The gallery supports viewing your images in their full resolution. You can easily pinch-zoom to 1:1 magnification.
The display on the HTC One mini 2 is more than adequate in both size and quality to allow for enjoyable image consumption.
The video player on the HTC One mini 2 has a rather simple interface. There isn't a dedicated app - you just pick a video from the gallery.
You get a Play/Pause button and a slider to scrub through the video, a button to capture images from the video, volume slider, and sharing options. All of these hide automatically after a few seconds.

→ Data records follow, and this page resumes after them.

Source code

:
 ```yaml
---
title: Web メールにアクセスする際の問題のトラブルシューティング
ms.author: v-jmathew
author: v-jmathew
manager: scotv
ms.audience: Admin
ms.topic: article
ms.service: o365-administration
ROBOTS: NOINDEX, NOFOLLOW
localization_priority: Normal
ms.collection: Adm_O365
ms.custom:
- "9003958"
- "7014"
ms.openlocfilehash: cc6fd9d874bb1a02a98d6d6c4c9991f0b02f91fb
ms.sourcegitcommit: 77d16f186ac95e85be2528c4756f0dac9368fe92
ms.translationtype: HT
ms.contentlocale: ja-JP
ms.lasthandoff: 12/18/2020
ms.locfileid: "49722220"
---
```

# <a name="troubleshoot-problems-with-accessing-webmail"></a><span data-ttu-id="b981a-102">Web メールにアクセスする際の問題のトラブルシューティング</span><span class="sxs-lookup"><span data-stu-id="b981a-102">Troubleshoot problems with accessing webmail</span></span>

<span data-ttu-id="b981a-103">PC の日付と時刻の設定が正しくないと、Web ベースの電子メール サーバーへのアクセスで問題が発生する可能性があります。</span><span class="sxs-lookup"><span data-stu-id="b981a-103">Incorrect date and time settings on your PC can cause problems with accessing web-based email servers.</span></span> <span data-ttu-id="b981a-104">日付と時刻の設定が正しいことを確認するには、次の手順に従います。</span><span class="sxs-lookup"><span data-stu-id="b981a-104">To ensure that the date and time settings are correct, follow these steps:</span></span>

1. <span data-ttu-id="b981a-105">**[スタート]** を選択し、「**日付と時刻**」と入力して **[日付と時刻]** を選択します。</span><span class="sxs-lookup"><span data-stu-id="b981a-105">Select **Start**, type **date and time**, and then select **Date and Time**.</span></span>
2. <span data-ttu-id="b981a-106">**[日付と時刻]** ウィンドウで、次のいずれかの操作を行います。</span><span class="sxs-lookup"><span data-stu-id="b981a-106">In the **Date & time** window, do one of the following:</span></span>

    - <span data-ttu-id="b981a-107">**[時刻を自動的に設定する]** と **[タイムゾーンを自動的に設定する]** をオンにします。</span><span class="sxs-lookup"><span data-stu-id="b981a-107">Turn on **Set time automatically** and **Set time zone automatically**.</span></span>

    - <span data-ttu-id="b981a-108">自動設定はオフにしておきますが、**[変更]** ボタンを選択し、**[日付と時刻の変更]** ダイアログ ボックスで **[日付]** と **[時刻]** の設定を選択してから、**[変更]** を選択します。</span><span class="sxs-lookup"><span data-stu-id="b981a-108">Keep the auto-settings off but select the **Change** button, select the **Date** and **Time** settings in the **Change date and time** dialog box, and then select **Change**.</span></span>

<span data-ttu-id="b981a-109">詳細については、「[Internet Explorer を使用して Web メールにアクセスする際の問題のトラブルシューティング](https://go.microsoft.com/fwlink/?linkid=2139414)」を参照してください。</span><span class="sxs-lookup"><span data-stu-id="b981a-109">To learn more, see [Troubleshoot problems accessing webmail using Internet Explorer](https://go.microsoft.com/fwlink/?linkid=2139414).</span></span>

The HTC One mini 2 video player had somewhat spotty video codec support. It managed to play one or two DivX videos but didn't play five others. MKV files on the other hand weren't a problem all the way up to 1080p. WMV videos were trouble-free as well. XVID played almost every time but had issues with the sound coded (AAC), which otherwise played on other videos.
The HTC Sense 6 music player features similar layout as the one in the previous version. The flattened interface design however makes the setup look fresh.
Your music library is organized by Artist, Album, Songs, Playlists, Genres, Podcasts or Folders (we don't see this last option very often). The phone will also easily stream songs over DLNA.
The music player can automatically look for and download Album art and artist photos (you can limit it to Wi-Fi connections only), and search for lyrics.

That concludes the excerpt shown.